Praktikum

7.6K 513 15
                                    

Pekan praktikum adalah pekan paling melelahkan dalam hidup. Sudah berjam-jam di laboratorium bahkan sampai malam, masih harus mengerjakan laporan yang ditulis tangan. Terlebih jika semester 4, laporan yang harus ditulis tangan ada enam. Mau mengeluh pun percuma karena harus tetap diri sendiri yang menjalani, pikir Rania.

Rania dan teman-temannya memasukkan tas ke dalam loker di depan Laboratorium Biologi. Setelahnya mereka memakai jas laboratorium, membawa buku panduan, dan alat tulis. Hanya itu yang diperkenankan untuk dibawa.

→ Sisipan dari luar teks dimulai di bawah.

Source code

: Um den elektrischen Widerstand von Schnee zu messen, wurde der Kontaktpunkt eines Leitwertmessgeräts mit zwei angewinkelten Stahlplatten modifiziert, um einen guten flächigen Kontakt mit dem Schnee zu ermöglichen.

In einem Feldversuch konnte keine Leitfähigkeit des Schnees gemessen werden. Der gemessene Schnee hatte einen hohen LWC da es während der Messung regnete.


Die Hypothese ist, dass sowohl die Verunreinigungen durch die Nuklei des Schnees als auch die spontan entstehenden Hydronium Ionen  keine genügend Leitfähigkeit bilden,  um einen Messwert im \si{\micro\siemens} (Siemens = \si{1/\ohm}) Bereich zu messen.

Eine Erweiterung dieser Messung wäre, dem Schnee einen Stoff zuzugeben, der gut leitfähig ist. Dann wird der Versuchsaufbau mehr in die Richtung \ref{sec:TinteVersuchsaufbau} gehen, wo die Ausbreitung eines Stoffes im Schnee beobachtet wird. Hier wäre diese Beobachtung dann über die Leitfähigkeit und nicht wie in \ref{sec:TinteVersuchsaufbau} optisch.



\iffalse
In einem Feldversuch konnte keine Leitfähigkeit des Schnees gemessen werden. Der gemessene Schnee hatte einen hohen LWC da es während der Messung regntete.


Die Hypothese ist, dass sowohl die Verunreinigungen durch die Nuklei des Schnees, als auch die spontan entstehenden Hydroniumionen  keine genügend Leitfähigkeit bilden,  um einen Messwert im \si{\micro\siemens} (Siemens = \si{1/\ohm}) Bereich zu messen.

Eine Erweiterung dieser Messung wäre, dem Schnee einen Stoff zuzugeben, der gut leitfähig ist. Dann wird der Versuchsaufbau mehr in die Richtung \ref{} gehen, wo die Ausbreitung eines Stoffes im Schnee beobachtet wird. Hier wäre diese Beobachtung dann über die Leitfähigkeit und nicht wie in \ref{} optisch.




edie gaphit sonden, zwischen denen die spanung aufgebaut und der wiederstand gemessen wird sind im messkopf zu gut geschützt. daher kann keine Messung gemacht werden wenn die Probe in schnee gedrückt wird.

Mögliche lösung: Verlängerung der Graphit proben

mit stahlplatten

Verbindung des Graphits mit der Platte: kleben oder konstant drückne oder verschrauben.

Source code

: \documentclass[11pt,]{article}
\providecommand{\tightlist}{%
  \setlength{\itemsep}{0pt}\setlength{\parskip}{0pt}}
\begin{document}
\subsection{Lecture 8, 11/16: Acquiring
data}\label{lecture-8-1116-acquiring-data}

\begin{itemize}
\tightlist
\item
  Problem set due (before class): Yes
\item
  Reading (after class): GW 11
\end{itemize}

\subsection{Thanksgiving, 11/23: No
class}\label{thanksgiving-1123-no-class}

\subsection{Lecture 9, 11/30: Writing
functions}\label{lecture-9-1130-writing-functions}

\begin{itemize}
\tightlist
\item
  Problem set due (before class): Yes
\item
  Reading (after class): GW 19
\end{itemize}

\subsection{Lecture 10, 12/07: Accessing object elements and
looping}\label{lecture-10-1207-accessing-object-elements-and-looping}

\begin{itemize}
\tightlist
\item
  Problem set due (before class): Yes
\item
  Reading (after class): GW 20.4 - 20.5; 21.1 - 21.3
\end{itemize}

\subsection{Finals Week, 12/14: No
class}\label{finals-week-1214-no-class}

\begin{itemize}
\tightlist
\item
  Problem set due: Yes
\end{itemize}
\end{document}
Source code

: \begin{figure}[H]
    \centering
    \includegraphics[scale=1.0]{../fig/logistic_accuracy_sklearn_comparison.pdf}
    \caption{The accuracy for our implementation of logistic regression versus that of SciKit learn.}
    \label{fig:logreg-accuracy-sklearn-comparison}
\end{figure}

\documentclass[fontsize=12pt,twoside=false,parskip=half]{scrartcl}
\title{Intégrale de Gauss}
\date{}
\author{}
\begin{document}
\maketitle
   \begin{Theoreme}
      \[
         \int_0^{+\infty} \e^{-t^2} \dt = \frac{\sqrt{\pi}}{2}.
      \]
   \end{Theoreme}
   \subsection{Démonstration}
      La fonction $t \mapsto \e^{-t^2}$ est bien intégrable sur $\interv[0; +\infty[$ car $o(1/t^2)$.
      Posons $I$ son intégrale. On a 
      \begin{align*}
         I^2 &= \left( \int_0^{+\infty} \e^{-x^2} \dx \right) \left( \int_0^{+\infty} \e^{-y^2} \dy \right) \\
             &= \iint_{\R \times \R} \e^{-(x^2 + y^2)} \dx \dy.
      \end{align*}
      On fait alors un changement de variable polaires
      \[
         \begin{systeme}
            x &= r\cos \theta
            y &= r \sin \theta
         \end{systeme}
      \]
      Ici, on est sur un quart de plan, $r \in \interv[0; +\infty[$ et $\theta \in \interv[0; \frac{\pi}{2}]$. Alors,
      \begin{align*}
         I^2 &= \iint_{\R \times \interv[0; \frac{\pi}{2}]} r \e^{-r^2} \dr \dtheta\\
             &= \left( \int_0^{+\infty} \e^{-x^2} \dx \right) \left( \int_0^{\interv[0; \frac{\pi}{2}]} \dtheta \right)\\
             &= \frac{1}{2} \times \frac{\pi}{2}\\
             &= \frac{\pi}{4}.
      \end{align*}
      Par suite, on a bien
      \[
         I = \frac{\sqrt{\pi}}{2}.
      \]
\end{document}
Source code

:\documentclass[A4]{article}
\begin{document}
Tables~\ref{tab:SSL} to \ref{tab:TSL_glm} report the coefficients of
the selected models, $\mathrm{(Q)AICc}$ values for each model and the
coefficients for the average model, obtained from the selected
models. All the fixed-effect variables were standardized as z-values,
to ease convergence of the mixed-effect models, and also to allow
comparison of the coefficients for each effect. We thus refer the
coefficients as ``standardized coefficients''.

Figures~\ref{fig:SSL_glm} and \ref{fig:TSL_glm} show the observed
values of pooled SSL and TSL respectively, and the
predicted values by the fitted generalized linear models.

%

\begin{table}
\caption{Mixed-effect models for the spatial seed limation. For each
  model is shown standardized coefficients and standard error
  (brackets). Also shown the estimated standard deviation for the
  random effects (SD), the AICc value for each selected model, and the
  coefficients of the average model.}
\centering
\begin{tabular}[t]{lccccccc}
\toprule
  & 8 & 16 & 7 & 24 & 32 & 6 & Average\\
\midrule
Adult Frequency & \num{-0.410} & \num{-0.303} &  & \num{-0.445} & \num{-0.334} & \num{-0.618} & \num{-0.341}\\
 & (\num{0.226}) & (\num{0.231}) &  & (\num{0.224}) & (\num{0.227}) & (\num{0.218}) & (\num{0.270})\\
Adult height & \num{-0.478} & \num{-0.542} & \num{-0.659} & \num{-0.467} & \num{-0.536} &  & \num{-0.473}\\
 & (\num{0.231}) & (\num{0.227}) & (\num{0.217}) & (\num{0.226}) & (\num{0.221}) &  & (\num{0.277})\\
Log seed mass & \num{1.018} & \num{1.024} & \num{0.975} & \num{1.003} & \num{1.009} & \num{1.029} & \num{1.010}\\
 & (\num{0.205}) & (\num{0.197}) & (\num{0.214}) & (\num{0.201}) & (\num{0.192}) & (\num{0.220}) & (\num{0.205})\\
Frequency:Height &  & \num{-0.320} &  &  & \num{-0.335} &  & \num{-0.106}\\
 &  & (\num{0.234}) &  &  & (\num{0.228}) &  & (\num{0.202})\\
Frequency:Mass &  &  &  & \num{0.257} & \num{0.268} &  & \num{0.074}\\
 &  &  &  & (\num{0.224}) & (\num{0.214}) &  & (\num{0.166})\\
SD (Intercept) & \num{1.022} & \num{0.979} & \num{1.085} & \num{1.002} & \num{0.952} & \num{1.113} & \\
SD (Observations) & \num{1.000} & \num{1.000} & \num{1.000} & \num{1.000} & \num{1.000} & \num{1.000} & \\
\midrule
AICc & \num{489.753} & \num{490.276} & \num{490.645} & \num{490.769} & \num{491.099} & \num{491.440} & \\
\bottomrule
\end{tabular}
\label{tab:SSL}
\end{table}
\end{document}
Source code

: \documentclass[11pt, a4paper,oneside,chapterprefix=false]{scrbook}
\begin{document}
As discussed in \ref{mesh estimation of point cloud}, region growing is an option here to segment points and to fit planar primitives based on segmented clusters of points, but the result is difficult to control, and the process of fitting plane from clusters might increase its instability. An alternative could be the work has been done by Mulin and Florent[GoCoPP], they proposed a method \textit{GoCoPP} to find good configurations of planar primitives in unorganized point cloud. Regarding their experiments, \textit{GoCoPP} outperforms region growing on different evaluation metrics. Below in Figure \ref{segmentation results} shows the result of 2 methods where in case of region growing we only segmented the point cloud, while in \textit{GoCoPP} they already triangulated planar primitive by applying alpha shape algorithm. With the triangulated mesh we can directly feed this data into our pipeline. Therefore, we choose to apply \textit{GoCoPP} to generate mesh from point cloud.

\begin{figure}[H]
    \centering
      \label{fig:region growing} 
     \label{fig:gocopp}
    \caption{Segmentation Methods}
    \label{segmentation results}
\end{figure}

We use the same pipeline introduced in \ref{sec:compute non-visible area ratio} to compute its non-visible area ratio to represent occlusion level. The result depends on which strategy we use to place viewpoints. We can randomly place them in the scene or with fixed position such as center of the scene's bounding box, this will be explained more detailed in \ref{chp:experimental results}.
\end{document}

Teman-teman Rania sudah lebih dulu memasuki laboratorium, tapi dia mendadak teringat sesuatu. Dia mengambil ponselnya di tas dan menghubungi salah satu anggota keluarganya yang tengah menjaga neneknya di rumah sakit. Baru berbincang sekitar dua menit, Awan sudah muncul dari belakang sambil menenteng sebuah buku di sisi kanannya.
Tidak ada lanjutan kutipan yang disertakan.